Foundational Principles: Epidemiology, Pathophysiology, and Risk Factors

Objective Icon A checkmark inside a circle, symbolizing achieved goals.

Objective

To provide a concise overview of epidemiologic trends and pathophysiologic mechanisms driving β-blocker, CCB, and TCA overdoses, and to highlight how comorbidities and social determinants influence toxicity risk and outcomes.

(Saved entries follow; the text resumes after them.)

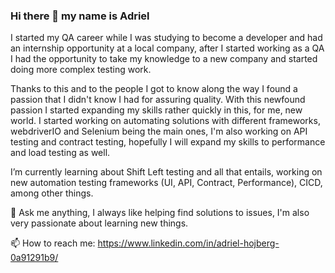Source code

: ### Hi there 👋 my name is Adriel

I started my QA career while I was studying to become a developer and had an internship opportunity at a local company, after I started working as a QA I had the opportunity to take my knowledge to a new company and started doing more complex testing work.

Thanks to this and to the people I got to know along the way I found a passion that I didn't know I had for assuring quality.
With this newfound passion I started expanding my skills rather quickly in this, for me, new world. I started working on automating solutions with different frameworks,
webdriverIO and Selenium being the main ones, I'm also working on API testing and contract testing, hopefully I will expand my skills to performance and load testing as well.

I’m currently learning about Shift Left testing and all that entails, working on new automation testing frameworks (UI, API, Contract, Performance), CICD, among other things.

💬 Ask me anything, I always like helping find solutions to issues, I'm also very passionate about learning new things.

📫 How to reach me: https://www.linkedin.com/in/adriel-hojberg-0a91291b9/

1. Epidemiology and Incidence

Cardiovascular agent overdoses account for a significant proportion of poisonings requiring intensive care unit admission. While prescribing patterns have shifted, β-blockers (BB), calcium-channel blockers (CCB), and tricyclic antidepressants (TCA) remain major sources of morbidity and mortality, with distinct demographic and regional trends.

1.1 Global and Regional Overdose Data

  • β-Blockers: Account for approximately 5% of cardiovascular drug exposures, with propranolol being the most commonly implicated agent due to its high lipophilicity and membrane-stabilizing effects.
  • Calcium-Channel Blockers: Exposures are rising, with over 6,000 single-agent reports annually in the United States. Clusters of severe poisonings are increasingly noted in Europe and Australasia.
  • Tricyclic Antidepressants: While outpatient use has declined in high-income countries, TCAs remain a common and highly lethal agent in self-harm attempts, particularly in low- and middle-income regions.

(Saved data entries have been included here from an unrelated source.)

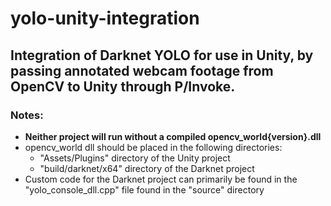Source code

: # yolo-unity-integration

## Integration of Darknet YOLO for use in Unity, by passing annotated webcam footage from OpenCV to Unity through P/Invoke.

### Notes:
* __Neither project will run without a compiled opencv_world{version}.dll__
* opencv_world dll should be placed in the following directories:
	* "Assets/Plugins" directory of the Unity project
	* "build/darknet/x64" directory of the Darknet project
* Custom code for the Darknet project can primarily be found in the "yolo_console_dll.cpp" file found in the "source" directory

1.2 Critical Care Demographics and Trends

Patient demographics and intent are key predictors of severity. Intentional ingestions, especially with CCBs, carry the highest fatality risk. Co-ingestion of multiple cardiotoxic agents, such as a BB and a CCB, can double the risk of refractory shock and life-threatening arrhythmias.

Comparative Demographics and Outcomes in Cardiotoxic Overdoses
Metric β-Blockers Calcium-Channel Blockers Tricyclic Antidepressants
Typical Age Profile 18–35 (intentional), >65 (iatrogenic) 18–35 (intentional), >65 (iatrogenic) 18–35 (intentional)
Sex Predominance Female Balanced Balanced
Hospitalization Rate ~60% >80% ~70%
ICU Mortality ~0.4% ~2.0% 0.5–1.0%

2. Mechanisms of Toxicity

The pathophysiology of overdose is a direct extension of each drug’s therapeutic mechanism. Blockade of key receptors and ion channels leads to predictable, yet often severe, hemodynamic collapse and arrhythmogenesis.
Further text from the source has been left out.